Die Wahrheit: Kunst-Epiphanien an der Zonengrenze

Kann die Documenta nach den antisemitischen Skandalen überhaupt noch in Kassel stattfinden? Oder muss sie in die Stadt der Berlinale ziehen?

Eine Skulptur von Jonathan Borofsky in Kassel.

Himmelsstürmer: Die Skulptur von Jonathan Borofsky findet bei den Kasseler Bürgern nach wie vor sehr viel Anklang Foto: Stefan Ziese/imago

Ob die „Documenta 16“ tatsächlich stattfinden wird? 2027? In Kassel? Während des Skandals der letzten Ausstellung äußerten ja nicht wenige Kunstbetriebler aus der Hauptstadt, es sei sowieso schon lange eine Zumutung, eine Weltkunstausstellung an dieser nordhessischen Milchkanne zu veranstalten.

Oft stellten sie sogar eine eindeutige Verbindung zwischen der Provinzialität des Ortes und den antisemitischen Entgleisungen her. Und spätestens durch die Berlinale-Preisverleihung wurde ja bewiesen, dass eine simplifizierende Palästina-gut-und-antikolonial-Israel-böse-und-genozidal-Propaganda auf einer Kulturveranstaltung in Berlin undenkbar ist.

Obwohl ich weiß, dass sich weder die Ausstellungsmacher, weder Ausstellende noch Besucherinnen jemals für den Ort des Geschehens interessiert haben, hier ein zutiefst provinzielles Plädoyer eines Ex-Kasselers für die Fortführung der Documenta genau dort: in Hessisch-Sibirien.

Kassel ist keine üble Stadt. Man kann da leben, arbeiten, aufwachsen, ohne traumatisiert zu werden. 200.000 Einwohner, viel Grün, viele Nachkriegsbauten. Und ein nackter Mann mit Keule auf einem Hügel. Früher lag Kassel nah an der Zonengrenze. Heute auch noch. Nur dass die Selbstschussanlagen abgebaut wurden. Alles in allem ist Kassel so mittel. Als Jugendlicher will man aber mehr als mittel. Deswegen gibt es für jeden dort Aufgewachsenen mindestens eine Documenta, die er oder sie im Nachhinein als Erweckungserlebnis interpretiert.

Denn mit jeder Documenta begann die Stadt plötzlich zu vibrieren. Und zu klingen. Kassel sprach in Zungen. 100 Tage lang. Und das nicht nur, wie sonst, in unserem randständigen Einwandererviertel. Auch in der guten Stube wurde von einem Tag auf den anderen fremd gesprochen: In der Innenstadt, in den Cafés, in den Geschäften. Englisch, Französisch, sogar Japanisch. Überall sah man Leute in absurd-exzentrischer Kleidung. Und in Zeiten, in denen niemand das Wort „non-binär“ auch nur buchstabieren konnte, begegneten wir Menschen, die wir beim besten Willen keinem der uns bekannten Geschlechter zuordnen konnten. Wir fanden es super.
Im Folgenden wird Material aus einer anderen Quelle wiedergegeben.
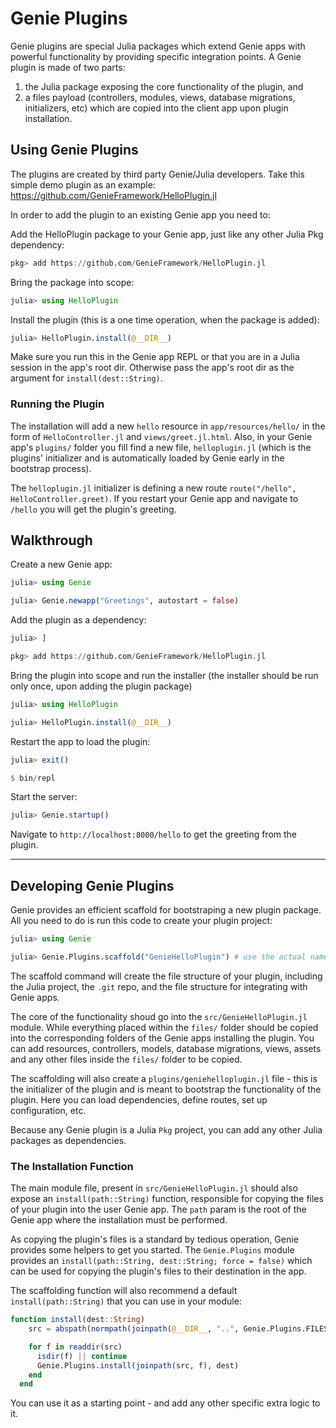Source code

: # Genie Plugins

Genie plugins are special Julia packages which extend Genie apps with powerful  functionality by providing specific integration points. A Genie plugin is made of two parts:

1. the Julia package exposing the core functionality of the plugin, and
2. a files payload (controllers, modules, views, database migrations, initializers, etc) which are copied into the client app upon plugin installation.

## Using Genie Plugins

The plugins are created by third party Genie/Julia developers. Take this simple demo plugin as an example: <https://github.com/GenieFramework/HelloPlugin.jl>

In order to add the plugin to an existing Genie app you need to:

Add the HelloPlugin package to your Genie app, just like any other Julia Pkg dependency:
```julia
pkg> add https://github.com/GenieFramework/HelloPlugin.jl
```

Bring the package into scope:
```julia
julia> using HelloPlugin
```

Install the plugin (this is a one time operation, when the package is added):
```julia
julia> HelloPlugin.install(@__DIR__)
```

Make sure you run this in the Genie app REPL or that you are in a Julia session in the app's root dir. Otherwise pass the app's root dir as the argument for `install(dest::String)`.

### Running the Plugin

The installation will add a new `hello` resource in `app/resources/hello/` in the form of `HelloController.jl` and `views/greet.jl.html`. Also, in your Genie app's `plugins/` folder you fill find a new file, `helloplugin.jl` (which is the plugins' initializer and is automatically loaded by Genie early in the bootstrap process).

The `helloplugin.jl` initializer is defining a new route `route("/hello", HelloController.greet)`. If you restart your Genie app and navigate to `/hello` you will get the plugin's greeting.

## Walkthrough

Create a new Genie app:

```julia
julia> using Genie

julia> Genie.newapp("Greetings", autostart = false)
```

Add the plugin as a dependency:

```julia
julia> ]

pkg> add https://github.com/GenieFramework/HelloPlugin.jl
```

Bring the plugin into scope and run the installer (the installer should be run only once, upon adding the plugin package)

```julia
julia> using HelloPlugin

julia> HelloPlugin.install(@__DIR__)
```

Restart the app to load the plugin:

```julia
julia> exit()

$ bin/repl
```

Start the server:

```julia
julia> Genie.startup()
```

Navigate to `http://localhost:8000/hello` to get the greeting from the plugin.

---

## Developing Genie Plugins

Genie provides an efficient scaffold for bootstraping a new plugin package. All you need to do is run this code to create your plugin project:

```julia
julia> using Genie

julia> Genie.Plugins.scaffold("GenieHelloPlugin") # use the actual name of your plugin
```

The scaffold command will create the file structure of your plugin, including the Julia project, the `.git` repo, and the file structure for integrating with Genie apps.

The core of the functionality shoud go into the `src/GenieHelloPlugin.jl` module. While everything placed within the `files/` folder should be copied into the corresponding folders of the Genie apps installing the plugin. You can add resources, controllers, models, database migrations, views, assets and any other files inside the `files/` folder to be copied.

The scaffolding will also create a `plugins/geniehelloplugin.jl` file - this is the initializer of the plugin and is meant to bootstrap the functionality of the plugin. Here you can load dependencies, define routes, set up configuration, etc.

Because any Genie plugin is a Julia `Pkg` project, you can add any other Julia packages as dependencies.

### The Installation Function

The main module file, present in `src/GenieHelloPlugin.jl` should also expose an `install(path::String)` function, responsible for copying the files of your plugin into the user Genie app. The `path` param is the root of the Genie app where the installation must be performed.

As copying the plugin's files is a standard by tedious operation, Genie provides some helpers to get you started. The `Genie.Plugins` module provides an `install(path::String, dest::String; force = false)` which can be used for copying the plugin's files to their destination in the app.

The scaffolding function will also recommend a default `install(path::String)` that you can use in your module:

```julia
function install(dest::String)
    src = abspath(normpath(joinpath(@__DIR__, "..", Genie.Plugins.FILES_FOLDER)))

    for f in readdir(src)
      isdir(f) || continue
      Genie.Plugins.install(joinpath(src, f), dest)
    end
  end
  ```

  You can use it as a starting point - and add any other specific extra logic to it.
Überall war Kultur. Oft spontan und überfallartig. Draußen, auf Plätzen, in Kneipen. Und dann in unseren Köpfen. Ich wünschte mir damals, dass Kassel immer so wäre. Oder mein Leben.
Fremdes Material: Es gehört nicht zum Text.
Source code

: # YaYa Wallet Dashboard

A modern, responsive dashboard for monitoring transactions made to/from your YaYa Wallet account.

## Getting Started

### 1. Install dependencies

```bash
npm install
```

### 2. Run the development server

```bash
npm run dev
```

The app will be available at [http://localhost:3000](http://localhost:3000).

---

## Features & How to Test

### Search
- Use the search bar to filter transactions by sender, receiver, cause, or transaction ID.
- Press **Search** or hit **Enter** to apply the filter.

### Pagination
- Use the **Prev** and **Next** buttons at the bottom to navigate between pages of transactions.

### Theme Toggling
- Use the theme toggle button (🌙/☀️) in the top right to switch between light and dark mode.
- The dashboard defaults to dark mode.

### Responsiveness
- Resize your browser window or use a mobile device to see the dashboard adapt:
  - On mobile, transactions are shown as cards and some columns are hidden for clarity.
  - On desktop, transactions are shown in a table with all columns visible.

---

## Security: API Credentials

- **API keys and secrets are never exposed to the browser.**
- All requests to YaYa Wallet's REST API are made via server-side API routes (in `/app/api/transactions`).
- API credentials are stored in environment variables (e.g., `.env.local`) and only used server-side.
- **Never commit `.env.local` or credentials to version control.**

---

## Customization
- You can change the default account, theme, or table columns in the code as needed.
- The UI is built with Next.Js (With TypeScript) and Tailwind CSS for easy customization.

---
Und obwohl wir keinen Dunst von Kunst hatten, lernten wir sie zu verteidigen. Wir stritten mit Eltern, Tanten, Lehrerinnen, und wenn es sein musste auch mit Passanten, die sich über Outdoor-Skulpturen aufregten. Manchmal erklärten wir auch – anderen Passanten – irgendeinen Bauzaun zum Documenta-Kunstwerk und waren enttäuscht, dass das schulterzuckend hingenommen wurde.

Anders gesagt: Wenn man wirklich will, dass Kunst eine Wirkung auf Menschen hat, sollte man sie in ihrem lebensverändernden Potenzial nicht an Berlin verschwenden.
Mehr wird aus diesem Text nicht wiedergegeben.